This book shows us the value of a questioning mind

“Ten Great Ideas About Chance” contains not only ideas but questions that prompted their discovery.

The plot of Agatha Christie’s “By the Pricking of My Thumbs” reaches a point early on where Mrs. Beresford, known to her friends as Tuppence, is just about convinced that her instincts and suspicions are mistaken. She is about to move on with her life when she receives a telephone call from Dr. Murray, the attending physician at the retirement home where her husband’s aunt had recently died.

At lunch, he told her, in strictest confidence, about three deaths at the rest home that made him uneasy. He used these words to express his doubts: “They were perfectly probable, they were not unexpected, but I will go as far as saying that they were unlikely.”

Mystery novels and detective movies owe a lot to characters like Dr. Murray. Their questioning minds have formed a kind of instinct for things that aren’t quite right; things that invite questions to a mind that is open enough to permit their entry.

There are people like that in real life, too, and we owe a lot to them. They are the detectives who keep working on a case even though there is a suspect in custody. And they are the scientists who ask precisely the right questions — even when the conventional wisdom has everyone else satisfied.
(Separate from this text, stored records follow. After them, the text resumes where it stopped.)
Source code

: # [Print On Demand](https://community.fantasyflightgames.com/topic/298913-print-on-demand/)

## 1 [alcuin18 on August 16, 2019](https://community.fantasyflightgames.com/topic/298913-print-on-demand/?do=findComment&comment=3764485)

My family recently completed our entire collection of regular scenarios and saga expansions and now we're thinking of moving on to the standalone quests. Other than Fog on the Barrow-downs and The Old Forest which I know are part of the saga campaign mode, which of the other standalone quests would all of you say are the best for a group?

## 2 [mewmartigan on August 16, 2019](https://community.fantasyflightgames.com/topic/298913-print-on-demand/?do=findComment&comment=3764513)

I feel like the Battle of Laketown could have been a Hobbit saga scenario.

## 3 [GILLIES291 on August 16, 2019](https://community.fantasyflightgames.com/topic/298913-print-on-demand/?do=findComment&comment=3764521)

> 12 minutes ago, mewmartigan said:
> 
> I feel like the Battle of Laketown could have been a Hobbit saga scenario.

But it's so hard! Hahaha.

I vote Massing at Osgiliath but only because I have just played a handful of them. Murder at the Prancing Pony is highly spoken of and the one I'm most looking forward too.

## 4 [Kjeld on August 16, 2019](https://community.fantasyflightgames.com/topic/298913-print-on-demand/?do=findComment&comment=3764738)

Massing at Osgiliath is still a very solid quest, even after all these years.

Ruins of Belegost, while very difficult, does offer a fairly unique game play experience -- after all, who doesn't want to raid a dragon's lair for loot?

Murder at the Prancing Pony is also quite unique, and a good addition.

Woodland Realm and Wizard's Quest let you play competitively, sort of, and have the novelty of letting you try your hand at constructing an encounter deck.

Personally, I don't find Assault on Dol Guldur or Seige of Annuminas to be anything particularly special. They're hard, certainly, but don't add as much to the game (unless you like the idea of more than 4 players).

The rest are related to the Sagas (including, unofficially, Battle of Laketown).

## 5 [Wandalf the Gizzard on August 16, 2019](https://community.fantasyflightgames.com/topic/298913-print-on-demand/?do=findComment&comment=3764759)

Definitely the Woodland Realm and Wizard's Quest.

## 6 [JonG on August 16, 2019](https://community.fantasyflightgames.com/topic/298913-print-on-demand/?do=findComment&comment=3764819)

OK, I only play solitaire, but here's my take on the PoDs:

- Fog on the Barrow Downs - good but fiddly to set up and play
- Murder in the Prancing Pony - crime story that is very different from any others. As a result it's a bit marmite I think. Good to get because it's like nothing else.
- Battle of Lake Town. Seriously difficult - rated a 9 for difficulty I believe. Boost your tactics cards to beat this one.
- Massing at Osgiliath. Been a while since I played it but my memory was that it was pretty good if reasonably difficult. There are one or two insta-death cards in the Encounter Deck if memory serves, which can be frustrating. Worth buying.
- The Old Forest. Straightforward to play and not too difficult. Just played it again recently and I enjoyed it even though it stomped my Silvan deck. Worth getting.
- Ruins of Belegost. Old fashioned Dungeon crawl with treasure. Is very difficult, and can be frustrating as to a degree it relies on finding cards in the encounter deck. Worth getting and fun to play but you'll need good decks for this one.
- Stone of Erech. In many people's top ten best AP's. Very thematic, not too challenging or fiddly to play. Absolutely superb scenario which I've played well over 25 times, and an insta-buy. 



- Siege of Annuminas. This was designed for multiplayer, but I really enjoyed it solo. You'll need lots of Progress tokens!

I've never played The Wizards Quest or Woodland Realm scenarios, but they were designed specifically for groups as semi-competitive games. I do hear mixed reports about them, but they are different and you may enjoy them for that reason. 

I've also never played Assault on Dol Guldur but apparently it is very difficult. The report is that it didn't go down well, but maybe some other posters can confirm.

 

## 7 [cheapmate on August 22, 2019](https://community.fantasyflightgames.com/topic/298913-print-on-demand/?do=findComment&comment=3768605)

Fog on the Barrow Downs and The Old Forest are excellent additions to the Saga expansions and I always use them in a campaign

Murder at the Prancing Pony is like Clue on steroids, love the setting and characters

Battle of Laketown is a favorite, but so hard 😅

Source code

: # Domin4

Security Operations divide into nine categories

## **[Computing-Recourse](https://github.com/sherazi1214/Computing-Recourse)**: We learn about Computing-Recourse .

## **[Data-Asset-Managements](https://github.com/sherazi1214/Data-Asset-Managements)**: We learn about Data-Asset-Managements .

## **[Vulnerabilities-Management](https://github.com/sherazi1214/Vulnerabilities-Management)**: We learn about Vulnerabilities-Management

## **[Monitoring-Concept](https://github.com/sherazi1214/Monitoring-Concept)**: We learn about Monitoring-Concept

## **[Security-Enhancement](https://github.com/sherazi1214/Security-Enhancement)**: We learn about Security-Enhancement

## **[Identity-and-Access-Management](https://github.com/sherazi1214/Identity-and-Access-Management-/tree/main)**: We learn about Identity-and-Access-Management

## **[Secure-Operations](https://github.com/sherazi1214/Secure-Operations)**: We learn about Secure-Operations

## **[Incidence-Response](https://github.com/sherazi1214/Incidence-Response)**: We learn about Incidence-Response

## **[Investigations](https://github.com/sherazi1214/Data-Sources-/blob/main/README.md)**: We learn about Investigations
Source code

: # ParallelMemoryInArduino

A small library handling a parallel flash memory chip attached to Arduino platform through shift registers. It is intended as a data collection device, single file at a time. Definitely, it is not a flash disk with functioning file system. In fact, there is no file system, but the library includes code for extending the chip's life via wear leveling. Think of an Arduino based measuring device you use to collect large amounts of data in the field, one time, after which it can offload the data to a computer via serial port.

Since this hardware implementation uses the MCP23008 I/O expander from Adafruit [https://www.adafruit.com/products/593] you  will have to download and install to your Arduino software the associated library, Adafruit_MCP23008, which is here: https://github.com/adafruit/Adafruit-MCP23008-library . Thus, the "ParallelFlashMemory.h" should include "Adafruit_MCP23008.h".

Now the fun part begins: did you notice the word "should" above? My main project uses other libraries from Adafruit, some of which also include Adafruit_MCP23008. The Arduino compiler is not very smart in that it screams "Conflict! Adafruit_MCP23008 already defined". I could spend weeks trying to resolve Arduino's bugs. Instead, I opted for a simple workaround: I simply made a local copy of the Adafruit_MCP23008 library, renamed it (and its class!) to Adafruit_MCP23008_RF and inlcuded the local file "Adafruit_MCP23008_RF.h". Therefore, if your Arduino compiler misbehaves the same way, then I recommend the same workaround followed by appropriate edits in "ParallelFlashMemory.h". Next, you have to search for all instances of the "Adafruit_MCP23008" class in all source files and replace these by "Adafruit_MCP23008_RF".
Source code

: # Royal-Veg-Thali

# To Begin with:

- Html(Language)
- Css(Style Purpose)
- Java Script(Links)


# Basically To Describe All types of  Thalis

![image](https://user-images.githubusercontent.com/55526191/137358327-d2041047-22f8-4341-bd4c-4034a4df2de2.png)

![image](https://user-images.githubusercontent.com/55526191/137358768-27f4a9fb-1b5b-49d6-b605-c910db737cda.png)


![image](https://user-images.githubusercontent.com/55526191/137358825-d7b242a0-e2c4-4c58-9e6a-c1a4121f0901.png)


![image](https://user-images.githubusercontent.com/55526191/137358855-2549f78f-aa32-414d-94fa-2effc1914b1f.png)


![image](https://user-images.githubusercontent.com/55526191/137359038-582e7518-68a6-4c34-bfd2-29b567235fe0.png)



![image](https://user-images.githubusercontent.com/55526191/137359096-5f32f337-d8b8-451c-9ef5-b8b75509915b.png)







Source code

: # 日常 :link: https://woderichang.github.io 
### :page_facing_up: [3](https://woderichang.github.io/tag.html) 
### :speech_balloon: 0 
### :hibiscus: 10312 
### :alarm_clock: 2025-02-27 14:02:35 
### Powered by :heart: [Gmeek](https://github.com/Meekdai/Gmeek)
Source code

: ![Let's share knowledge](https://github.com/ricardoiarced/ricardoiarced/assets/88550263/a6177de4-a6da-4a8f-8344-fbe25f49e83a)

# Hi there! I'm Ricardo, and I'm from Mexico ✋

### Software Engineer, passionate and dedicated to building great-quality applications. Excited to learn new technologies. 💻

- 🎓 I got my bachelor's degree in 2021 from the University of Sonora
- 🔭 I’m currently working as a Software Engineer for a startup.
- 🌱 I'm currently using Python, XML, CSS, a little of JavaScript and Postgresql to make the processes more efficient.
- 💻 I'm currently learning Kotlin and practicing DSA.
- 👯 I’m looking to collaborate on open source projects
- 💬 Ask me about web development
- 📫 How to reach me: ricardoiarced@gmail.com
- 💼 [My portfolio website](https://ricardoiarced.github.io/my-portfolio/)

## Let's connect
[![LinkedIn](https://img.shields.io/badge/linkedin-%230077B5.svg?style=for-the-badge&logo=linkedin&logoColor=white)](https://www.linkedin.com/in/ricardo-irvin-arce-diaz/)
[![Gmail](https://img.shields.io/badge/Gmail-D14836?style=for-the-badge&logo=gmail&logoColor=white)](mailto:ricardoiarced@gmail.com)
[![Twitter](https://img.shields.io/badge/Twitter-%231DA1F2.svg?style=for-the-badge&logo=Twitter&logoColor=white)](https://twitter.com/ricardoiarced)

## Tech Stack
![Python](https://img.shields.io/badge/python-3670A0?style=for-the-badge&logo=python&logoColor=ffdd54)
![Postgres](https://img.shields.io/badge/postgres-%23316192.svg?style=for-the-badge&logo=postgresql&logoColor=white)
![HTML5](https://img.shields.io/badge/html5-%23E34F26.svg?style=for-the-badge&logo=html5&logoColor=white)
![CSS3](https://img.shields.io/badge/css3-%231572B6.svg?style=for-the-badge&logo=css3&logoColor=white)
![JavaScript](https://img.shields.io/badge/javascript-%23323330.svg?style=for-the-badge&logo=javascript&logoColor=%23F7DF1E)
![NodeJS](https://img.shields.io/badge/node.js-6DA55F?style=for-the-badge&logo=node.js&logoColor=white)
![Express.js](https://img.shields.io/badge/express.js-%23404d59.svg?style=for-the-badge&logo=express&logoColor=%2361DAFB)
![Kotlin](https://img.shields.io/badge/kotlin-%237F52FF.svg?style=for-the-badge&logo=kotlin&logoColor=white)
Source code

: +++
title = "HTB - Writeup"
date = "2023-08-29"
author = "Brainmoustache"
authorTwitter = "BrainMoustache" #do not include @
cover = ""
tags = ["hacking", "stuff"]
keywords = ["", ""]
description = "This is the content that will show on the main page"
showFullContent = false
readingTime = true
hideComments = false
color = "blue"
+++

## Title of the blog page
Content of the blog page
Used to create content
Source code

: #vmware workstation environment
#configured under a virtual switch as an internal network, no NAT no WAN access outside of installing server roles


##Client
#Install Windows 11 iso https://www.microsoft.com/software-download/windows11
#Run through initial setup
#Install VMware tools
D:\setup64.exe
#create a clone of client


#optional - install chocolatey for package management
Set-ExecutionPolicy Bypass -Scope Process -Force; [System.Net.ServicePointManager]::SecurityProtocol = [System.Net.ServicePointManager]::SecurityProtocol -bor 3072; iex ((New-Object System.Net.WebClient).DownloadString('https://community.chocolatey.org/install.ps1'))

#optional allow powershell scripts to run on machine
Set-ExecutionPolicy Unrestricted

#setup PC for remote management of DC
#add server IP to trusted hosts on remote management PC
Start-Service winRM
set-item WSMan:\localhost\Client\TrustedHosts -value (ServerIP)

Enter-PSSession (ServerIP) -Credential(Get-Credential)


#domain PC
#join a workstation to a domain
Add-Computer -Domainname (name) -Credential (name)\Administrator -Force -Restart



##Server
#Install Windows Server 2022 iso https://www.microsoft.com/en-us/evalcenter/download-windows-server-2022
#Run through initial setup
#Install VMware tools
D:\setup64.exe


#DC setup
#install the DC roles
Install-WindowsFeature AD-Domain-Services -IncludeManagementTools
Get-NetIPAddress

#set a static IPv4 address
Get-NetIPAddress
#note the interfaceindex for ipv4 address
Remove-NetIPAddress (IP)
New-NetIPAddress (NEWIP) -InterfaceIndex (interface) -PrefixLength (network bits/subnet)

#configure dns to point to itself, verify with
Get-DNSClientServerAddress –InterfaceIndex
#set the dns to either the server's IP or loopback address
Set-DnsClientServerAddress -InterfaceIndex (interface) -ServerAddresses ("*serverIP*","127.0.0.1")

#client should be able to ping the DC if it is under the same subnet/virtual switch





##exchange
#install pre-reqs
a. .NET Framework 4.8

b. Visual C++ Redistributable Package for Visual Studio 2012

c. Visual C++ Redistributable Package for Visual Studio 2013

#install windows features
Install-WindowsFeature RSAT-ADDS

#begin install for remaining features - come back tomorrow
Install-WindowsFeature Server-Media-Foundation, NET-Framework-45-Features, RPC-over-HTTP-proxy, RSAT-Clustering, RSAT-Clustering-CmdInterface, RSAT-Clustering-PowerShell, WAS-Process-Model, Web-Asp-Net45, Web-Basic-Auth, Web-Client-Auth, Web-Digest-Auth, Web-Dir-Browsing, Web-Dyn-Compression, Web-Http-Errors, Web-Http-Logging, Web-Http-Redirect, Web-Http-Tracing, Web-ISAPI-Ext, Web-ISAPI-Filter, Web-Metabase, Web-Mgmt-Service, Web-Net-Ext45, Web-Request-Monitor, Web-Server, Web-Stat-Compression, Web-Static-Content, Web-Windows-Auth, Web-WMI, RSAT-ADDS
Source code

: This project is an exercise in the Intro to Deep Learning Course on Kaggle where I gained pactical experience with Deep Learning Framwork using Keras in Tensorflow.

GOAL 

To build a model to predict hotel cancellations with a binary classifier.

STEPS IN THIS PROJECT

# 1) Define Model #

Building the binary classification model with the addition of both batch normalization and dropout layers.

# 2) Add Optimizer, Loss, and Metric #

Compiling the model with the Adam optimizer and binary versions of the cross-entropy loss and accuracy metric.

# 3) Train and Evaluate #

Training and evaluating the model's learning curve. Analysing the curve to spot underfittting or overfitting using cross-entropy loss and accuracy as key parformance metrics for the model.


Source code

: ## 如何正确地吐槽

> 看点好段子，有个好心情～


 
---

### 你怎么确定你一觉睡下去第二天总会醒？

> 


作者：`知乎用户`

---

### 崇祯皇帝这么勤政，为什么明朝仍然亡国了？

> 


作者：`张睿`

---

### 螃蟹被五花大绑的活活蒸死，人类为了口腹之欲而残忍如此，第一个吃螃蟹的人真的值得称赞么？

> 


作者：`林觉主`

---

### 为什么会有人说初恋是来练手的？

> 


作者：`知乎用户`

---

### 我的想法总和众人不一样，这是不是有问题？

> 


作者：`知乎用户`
Persi Diaconis and Brian Skyrms are people like that. They are both professors at Stanford University — Diaconis in math and statistics; Skyrms in logic and philosophy — and their new book contains both some questions and some answers.

The book is entitled “Ten Great Ideas About Chance” (Princeton University Press), and it contains not only those ideas but also the questions that prompted their discovery. In doing so, readers get a sense of the history of how today’s knowledge of probability came to be what it is. It also provides us with a sense of what questioning minds are capable of, and how they have become a major influence on our lives.

Probability theory isn’t just for casino games or for sports gamblers working the point spreads. It plays an important role in the medicines that cure people, for example. And it plays a role in sports, too, even though it is often misunderstood.

“Ten Great Ideas About Chance” recounts how Thomas Bayes, who died in 1761, provided the breakthrough that broke the German “Enigma” naval code that contained the disposition of the U-boats and threatened to choke off Britain’s ocean lifelines. It was Bayes’ theorem that opened the “unbreakable” encryption system and allowed the British to read the messages.

In some respects, the origins of Bayes’ work in probability are as important as the work itself. Essentially, he was dissatisfied with existing theory of chance, and began asking questions about the underlying math, reasoning and logic.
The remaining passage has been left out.